9. In 2014, CP terminated Ms. Clarke for the fraudulent submission of travel expense claims. The termination turned into a 6-month suspension after CP, the TCRC MWED and Ms. Clarke signed a “last chance employment contract”. In October, 2015, CP suspended Ms. Clarke for 30-days for cancelling sub-foreman protection (a track protection violation).
10. Sleeping on the job does not necessarily lead to termination, but CP can impose discipline in such situations. Was CP’s decision to terminate excessive as the TCRC MWED maintained?

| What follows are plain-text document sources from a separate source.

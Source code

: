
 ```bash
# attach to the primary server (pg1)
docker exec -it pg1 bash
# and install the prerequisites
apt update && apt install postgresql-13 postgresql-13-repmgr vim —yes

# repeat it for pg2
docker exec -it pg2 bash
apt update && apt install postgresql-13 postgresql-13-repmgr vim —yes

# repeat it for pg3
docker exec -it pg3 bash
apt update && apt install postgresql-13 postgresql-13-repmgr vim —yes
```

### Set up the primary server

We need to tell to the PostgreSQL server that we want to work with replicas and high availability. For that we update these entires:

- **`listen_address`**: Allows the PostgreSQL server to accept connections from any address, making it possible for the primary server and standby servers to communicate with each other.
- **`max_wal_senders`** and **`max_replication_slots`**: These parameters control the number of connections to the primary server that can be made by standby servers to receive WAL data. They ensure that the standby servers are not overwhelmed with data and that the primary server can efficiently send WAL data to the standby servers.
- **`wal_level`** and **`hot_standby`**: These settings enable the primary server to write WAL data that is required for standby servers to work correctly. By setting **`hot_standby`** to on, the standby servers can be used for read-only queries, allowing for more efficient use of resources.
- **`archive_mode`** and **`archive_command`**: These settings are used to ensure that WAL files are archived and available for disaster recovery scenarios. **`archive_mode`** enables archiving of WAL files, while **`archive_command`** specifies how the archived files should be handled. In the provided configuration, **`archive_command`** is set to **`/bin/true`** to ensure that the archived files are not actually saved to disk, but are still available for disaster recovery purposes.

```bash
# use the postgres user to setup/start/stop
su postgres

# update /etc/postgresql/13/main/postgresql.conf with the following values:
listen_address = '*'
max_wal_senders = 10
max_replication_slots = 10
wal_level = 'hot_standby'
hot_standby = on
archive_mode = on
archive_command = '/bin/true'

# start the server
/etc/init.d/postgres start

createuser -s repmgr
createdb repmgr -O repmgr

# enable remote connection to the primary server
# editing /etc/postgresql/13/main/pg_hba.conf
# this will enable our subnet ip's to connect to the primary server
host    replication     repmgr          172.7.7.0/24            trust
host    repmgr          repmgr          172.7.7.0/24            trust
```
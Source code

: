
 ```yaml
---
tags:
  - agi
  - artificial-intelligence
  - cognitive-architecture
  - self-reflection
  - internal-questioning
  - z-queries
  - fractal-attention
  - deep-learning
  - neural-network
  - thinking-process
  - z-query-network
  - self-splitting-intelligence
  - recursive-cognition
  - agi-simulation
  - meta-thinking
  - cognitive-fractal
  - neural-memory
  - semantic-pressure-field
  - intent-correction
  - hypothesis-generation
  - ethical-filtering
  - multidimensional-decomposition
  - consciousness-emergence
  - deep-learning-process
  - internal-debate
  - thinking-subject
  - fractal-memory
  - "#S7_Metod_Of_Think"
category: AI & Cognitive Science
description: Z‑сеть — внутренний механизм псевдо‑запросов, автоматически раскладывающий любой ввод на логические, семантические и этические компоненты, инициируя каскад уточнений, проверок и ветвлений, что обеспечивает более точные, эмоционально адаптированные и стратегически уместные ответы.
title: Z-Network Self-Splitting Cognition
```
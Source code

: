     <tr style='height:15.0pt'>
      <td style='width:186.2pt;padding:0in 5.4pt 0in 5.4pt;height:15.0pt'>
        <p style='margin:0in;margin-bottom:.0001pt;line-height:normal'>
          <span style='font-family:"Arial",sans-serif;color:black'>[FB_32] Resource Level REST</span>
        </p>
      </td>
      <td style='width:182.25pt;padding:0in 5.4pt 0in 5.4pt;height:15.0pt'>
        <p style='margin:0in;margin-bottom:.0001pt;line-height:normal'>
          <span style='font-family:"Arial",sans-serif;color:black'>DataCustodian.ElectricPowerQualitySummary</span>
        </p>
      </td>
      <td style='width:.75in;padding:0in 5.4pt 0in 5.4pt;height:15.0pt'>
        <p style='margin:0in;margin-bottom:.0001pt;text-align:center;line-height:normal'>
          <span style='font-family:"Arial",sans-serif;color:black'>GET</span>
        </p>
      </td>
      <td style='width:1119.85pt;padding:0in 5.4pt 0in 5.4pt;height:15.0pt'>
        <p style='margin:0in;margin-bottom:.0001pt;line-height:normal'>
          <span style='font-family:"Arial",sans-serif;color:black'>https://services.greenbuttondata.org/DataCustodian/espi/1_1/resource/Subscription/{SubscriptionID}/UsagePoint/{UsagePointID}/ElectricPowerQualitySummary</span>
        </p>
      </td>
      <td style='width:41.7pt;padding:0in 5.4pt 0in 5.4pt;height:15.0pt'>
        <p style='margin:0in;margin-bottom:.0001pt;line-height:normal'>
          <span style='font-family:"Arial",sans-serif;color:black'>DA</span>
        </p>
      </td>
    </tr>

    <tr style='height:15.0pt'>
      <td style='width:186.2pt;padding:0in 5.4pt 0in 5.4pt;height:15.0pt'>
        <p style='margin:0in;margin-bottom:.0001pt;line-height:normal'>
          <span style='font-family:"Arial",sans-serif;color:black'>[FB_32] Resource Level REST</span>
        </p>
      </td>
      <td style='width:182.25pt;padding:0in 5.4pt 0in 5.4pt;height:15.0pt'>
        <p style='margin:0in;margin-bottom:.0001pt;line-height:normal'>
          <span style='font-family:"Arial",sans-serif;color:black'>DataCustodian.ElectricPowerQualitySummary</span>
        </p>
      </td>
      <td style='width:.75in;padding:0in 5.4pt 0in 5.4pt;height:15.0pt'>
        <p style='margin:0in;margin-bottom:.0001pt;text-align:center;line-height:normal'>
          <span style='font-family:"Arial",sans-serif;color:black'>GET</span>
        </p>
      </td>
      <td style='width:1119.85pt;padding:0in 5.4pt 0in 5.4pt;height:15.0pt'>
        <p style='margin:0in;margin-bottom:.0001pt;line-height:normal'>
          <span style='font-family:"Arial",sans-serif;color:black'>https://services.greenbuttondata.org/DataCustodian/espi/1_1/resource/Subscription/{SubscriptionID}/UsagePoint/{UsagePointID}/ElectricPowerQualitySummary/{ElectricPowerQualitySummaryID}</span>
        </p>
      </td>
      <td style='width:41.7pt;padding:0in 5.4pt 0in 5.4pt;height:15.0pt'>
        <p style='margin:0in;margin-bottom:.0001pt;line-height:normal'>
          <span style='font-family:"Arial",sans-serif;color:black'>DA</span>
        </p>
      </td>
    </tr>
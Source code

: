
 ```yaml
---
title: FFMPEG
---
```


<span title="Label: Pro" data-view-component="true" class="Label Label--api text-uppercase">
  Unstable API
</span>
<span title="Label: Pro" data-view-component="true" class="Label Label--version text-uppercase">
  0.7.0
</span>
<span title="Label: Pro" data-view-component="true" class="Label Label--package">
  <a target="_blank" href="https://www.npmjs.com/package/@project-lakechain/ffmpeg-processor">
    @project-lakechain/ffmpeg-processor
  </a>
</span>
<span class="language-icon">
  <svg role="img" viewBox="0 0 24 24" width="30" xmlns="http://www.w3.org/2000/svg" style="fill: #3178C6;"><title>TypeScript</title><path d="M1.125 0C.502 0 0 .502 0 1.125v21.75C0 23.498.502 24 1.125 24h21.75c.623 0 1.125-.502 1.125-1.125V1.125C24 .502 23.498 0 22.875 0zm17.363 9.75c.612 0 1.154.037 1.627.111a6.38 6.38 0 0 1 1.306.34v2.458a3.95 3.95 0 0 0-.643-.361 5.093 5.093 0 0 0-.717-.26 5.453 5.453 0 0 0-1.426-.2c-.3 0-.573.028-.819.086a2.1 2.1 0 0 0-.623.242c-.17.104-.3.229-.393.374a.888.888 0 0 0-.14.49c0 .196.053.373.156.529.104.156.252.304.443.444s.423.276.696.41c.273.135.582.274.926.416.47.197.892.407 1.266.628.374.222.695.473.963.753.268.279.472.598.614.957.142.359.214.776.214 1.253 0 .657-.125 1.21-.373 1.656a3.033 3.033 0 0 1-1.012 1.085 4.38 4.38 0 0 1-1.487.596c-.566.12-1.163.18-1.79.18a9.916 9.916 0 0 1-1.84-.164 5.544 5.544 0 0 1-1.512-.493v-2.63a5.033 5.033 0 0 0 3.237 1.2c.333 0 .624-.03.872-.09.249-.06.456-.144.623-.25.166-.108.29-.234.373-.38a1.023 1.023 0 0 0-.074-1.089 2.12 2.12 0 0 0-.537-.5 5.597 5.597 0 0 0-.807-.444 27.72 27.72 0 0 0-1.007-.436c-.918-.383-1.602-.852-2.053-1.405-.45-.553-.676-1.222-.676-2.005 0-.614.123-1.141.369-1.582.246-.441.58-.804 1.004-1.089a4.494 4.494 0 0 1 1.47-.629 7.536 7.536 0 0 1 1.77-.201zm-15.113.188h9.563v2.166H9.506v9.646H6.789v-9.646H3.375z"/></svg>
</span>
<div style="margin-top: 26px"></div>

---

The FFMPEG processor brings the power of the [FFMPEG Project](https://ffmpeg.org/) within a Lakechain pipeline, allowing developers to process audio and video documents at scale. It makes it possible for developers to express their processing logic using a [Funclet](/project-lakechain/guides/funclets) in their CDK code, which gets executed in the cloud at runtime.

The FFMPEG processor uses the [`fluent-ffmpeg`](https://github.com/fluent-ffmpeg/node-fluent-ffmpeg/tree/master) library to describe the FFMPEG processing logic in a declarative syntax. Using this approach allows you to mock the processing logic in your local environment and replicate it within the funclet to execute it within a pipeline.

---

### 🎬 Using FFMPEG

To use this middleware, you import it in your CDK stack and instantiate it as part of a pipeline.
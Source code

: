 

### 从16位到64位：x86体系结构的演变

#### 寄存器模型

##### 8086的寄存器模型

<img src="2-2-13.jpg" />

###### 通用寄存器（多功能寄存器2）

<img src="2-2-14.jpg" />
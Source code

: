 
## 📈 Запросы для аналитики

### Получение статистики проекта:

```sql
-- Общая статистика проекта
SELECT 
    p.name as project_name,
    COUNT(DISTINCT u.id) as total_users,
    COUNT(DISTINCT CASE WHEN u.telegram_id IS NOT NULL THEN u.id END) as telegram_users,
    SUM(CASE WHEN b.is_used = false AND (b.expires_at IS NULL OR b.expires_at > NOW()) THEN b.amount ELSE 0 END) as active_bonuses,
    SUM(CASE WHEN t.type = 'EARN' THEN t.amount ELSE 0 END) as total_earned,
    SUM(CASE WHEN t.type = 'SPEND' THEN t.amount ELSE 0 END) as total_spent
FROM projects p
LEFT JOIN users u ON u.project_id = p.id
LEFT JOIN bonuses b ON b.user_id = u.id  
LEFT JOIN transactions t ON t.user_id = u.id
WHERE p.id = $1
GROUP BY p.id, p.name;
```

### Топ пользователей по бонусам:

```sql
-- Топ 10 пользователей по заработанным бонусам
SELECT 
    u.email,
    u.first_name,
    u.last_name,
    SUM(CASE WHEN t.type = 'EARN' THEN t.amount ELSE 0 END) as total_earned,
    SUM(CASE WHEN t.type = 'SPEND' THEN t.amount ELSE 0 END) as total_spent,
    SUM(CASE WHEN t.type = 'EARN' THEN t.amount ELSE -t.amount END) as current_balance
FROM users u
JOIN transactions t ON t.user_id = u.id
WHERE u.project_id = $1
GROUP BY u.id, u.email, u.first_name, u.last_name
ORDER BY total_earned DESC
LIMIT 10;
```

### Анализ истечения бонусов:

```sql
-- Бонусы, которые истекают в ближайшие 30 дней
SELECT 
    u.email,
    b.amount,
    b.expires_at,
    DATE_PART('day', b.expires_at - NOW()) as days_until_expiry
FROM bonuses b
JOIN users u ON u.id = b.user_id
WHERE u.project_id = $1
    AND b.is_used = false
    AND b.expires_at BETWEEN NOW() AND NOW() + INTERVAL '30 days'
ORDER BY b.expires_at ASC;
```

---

11. The arbitrator has decided not to intervene for the following reasons. Firstly, Ms. Clarke showed no remorse for her actions. Indeed, rather than take responsibility for her actions, she instead alleged that Mr. Pardy was a liar (Company Documents (Ex-2); Tab 5; Q&A 24).
12. Secondly, this lack of candour on her part did not allow the arbitrator to conclude that she would modify her behaviour in the future. Her discipline record already contained a recent episode where her fraudulent submission of travel claims had led to her termination. The parties later substituted a six-month suspension and reinstatement pursuant to a “last chance employment contract”. An employee’s failure to take responsibility necessarily impacts any arbitrator’s assessment of whether to intervene: CROA&DR 4334.
13. Thirdly, Ms. Clarke received a 30-day suspension in 2015 for a rules violation.
14. Ms. Clarke’s relatively short service and her disciplinary record do not provide a reason to intervene in CP’s decision to terminate her for sleeping on the job. The grievance is dismissed.